Population genetic structure and adaptation of malaria parasites on the edge of endemic distribution

To determine whether the major human malaria parasite Plasmodium falciparum exhibits fragmented population structure or local adaptation at the northern limit of its African distribution where the dry Sahel zone meets the Sahara, samples were collected from different locations within Mauritania over a range of ~ 1000 kilometres. Microsatellite genotypes were obtained for 203 clinical infection samples from eight locations, and Illumina paired-end sequences were obtained to yield high coverage genome-wide single nucleotide polymorphism (SNP) data for 65 clinical infection samples from four locations. Most infections contained single parasite genotypes, reflecting low rates of transmission and superinfection locally, in contrast to the situation seen in population samples from countries further south. A minority of infections shared related or identical genotypes locally, indicating some repeated transmission of parasite clones without recombination. This caused some multi-locus linkage disequilibrium and local divergence, but apart from the effect of repeated genotypes, there was minimal differentiation between locations. Several chromosomal regions had elevated integrated haplotype scores (|iHS|) indicating recent selection, including those incorporating drug resistance genes.
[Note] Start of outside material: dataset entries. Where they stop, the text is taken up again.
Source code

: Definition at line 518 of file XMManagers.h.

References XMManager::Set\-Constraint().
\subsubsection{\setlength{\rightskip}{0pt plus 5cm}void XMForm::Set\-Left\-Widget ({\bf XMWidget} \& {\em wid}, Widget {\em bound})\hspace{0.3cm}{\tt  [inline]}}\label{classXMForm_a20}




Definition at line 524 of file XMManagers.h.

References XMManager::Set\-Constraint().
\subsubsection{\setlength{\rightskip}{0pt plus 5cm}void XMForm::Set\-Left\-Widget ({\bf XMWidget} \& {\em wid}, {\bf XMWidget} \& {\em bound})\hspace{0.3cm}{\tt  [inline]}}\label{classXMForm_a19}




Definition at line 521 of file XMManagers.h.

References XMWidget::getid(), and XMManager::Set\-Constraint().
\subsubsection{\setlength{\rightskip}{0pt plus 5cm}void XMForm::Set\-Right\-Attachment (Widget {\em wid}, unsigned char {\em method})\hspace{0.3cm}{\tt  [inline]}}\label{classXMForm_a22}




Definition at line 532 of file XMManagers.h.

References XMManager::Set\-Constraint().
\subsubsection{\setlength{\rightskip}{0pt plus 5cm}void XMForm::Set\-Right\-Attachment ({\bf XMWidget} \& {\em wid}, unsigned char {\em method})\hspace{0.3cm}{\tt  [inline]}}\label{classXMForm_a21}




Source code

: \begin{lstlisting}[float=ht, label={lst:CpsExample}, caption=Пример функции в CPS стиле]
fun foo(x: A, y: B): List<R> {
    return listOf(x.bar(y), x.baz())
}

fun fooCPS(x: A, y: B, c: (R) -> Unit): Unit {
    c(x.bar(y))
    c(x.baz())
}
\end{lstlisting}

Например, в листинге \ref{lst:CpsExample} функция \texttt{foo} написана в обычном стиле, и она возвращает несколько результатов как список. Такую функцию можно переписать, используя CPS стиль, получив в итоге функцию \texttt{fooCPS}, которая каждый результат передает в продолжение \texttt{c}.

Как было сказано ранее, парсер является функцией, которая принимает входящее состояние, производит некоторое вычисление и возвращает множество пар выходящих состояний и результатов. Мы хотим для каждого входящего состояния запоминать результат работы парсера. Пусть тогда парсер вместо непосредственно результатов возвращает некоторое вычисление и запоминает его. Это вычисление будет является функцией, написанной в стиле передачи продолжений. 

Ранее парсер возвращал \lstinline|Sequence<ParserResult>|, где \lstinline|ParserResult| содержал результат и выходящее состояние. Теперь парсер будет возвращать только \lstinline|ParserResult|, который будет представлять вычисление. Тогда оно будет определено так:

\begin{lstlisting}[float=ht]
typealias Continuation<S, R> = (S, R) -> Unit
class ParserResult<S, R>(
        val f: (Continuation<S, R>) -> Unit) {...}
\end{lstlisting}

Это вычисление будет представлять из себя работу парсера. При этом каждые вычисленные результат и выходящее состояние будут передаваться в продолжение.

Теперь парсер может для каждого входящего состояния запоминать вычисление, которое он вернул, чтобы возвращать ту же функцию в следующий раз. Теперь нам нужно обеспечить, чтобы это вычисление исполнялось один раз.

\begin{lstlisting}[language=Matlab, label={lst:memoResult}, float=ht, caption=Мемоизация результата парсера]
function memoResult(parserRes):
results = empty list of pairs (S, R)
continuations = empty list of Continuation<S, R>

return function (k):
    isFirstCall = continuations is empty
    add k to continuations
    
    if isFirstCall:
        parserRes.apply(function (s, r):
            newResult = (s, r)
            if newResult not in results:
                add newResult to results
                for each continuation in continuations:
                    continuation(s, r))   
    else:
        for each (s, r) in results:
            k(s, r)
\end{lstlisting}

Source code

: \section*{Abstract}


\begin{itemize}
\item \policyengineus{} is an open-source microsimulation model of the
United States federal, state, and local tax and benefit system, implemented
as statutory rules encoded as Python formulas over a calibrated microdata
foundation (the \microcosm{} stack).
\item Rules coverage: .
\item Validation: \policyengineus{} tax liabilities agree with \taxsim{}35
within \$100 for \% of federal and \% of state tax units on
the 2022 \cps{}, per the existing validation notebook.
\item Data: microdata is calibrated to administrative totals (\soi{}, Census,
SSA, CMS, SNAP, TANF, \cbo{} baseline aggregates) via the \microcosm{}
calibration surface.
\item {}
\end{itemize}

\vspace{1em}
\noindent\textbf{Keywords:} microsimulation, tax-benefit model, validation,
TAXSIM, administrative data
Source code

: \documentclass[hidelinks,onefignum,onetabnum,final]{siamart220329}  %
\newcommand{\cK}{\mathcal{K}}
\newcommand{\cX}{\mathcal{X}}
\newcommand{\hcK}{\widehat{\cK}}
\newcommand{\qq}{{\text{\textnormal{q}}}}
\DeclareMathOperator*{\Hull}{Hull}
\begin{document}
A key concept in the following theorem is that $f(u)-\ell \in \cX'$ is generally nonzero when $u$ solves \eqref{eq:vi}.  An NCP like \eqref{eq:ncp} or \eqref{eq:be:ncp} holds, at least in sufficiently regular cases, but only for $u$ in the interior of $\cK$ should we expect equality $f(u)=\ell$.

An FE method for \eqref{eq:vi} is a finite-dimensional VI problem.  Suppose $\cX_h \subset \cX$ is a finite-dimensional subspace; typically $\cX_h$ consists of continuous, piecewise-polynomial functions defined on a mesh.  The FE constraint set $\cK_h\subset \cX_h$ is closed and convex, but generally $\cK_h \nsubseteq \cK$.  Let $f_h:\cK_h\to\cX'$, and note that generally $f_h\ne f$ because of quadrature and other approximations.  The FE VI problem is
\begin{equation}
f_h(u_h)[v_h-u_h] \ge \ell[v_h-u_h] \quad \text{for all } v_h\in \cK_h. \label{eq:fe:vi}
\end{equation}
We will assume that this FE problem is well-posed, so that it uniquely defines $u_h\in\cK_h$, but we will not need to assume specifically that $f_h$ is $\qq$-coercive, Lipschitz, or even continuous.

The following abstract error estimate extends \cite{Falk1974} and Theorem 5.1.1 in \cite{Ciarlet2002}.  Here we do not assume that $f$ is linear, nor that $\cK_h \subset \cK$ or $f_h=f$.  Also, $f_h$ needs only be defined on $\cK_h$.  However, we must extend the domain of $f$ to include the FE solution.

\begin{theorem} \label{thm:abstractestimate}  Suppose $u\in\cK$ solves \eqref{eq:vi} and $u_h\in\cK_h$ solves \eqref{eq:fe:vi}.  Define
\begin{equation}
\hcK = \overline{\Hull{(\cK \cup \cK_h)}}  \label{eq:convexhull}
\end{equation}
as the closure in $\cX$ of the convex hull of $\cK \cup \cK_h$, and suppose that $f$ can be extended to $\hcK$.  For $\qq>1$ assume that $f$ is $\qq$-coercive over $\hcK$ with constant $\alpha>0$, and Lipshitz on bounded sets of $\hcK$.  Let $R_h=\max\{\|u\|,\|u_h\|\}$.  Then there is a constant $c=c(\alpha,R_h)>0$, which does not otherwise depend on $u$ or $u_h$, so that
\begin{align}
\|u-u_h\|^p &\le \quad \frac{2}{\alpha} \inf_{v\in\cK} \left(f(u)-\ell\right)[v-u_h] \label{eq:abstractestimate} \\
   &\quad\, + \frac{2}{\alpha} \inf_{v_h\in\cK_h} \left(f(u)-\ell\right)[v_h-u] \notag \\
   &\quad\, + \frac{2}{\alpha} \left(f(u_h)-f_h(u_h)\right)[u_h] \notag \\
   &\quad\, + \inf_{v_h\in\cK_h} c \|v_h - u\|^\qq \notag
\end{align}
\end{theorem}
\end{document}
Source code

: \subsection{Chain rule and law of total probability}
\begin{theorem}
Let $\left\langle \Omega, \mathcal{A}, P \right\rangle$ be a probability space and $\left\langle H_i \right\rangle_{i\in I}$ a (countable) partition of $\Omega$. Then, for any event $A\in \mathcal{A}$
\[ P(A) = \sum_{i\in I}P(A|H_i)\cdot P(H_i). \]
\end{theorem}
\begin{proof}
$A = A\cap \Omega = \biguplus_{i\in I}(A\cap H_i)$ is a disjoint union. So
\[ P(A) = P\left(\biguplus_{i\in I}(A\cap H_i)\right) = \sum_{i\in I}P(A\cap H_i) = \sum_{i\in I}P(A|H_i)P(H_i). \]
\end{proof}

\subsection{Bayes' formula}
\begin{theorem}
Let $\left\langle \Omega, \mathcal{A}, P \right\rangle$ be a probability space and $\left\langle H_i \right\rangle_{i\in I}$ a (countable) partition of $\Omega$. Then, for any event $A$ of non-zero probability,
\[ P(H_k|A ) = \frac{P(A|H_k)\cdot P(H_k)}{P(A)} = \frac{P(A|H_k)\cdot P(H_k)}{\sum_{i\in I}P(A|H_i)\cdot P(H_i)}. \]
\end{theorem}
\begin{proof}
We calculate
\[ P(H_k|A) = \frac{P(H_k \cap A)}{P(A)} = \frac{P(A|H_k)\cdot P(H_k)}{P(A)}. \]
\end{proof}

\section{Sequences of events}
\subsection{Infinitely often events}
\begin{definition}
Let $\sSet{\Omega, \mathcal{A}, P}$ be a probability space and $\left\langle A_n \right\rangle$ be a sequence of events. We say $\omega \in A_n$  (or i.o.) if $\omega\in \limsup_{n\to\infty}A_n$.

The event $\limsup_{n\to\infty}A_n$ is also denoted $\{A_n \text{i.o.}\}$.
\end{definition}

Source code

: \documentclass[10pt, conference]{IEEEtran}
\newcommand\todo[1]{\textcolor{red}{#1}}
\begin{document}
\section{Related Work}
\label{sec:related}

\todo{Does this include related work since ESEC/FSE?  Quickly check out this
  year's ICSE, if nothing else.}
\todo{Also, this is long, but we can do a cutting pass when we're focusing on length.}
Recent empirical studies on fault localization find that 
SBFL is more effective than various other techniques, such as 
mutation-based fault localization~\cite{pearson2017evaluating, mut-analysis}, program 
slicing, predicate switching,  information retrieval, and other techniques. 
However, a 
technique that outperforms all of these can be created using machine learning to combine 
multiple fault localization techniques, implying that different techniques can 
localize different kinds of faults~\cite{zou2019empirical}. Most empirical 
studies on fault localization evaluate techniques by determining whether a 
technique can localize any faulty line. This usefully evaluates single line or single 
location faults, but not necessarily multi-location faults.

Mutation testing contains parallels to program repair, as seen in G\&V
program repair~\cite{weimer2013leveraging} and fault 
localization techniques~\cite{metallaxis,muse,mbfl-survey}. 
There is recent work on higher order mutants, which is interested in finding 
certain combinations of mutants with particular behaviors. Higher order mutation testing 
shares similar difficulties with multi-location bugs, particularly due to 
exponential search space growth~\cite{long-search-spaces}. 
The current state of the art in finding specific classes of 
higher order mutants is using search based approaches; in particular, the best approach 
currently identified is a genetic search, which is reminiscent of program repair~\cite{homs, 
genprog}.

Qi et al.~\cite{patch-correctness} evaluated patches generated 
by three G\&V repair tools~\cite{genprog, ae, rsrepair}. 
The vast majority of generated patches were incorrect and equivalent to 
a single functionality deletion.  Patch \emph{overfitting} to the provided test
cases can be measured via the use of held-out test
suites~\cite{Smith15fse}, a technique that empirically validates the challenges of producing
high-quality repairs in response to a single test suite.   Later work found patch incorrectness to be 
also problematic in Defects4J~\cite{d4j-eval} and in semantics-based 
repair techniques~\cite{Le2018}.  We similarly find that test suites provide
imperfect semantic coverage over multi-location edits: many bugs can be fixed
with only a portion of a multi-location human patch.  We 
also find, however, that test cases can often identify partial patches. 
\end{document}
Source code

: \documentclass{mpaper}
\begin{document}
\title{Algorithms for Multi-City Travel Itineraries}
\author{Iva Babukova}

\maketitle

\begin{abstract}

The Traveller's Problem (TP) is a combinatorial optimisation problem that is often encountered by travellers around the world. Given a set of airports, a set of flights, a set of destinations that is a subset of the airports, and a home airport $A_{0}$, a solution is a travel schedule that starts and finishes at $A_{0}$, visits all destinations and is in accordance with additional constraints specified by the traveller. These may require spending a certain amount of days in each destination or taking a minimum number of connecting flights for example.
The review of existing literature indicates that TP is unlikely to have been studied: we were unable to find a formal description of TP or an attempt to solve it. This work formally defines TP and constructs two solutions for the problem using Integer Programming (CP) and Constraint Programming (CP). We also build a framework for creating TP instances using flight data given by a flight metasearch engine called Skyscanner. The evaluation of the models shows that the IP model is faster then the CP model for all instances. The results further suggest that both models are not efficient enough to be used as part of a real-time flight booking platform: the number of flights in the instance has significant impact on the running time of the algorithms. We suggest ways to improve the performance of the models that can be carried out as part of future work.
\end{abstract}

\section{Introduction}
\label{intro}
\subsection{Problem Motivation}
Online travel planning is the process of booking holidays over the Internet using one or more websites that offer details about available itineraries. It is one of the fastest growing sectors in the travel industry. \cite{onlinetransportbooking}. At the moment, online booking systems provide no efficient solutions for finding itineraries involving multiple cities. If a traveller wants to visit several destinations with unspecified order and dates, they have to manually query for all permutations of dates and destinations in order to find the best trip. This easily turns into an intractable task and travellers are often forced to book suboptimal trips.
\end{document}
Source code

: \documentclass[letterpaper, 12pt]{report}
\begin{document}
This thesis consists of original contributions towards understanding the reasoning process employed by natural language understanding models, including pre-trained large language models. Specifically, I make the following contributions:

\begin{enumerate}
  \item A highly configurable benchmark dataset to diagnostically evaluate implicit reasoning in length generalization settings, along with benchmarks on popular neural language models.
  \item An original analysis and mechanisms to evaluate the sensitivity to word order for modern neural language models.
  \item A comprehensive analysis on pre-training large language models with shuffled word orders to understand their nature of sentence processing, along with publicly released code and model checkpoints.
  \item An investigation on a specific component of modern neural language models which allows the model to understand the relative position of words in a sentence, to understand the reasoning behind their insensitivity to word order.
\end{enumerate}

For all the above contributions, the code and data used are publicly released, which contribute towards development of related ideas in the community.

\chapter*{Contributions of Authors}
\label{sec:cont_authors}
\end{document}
A genome-wide FST scan comparison with previous sequence data from an area in West Africa with higher infection endemicity indicates that regional gene flow prevents genetic isolation, but revealed differentiation at three drug resistance loci and an erythrocyte invasion ligandgene. Contrast of extended haplotype signatures using the Rsb index revealed none to be particular to Mauritania. Contrary to expectations, discrete foci of infection on the edge of the Sahara are genetically highly connected to the wider continental parasite population.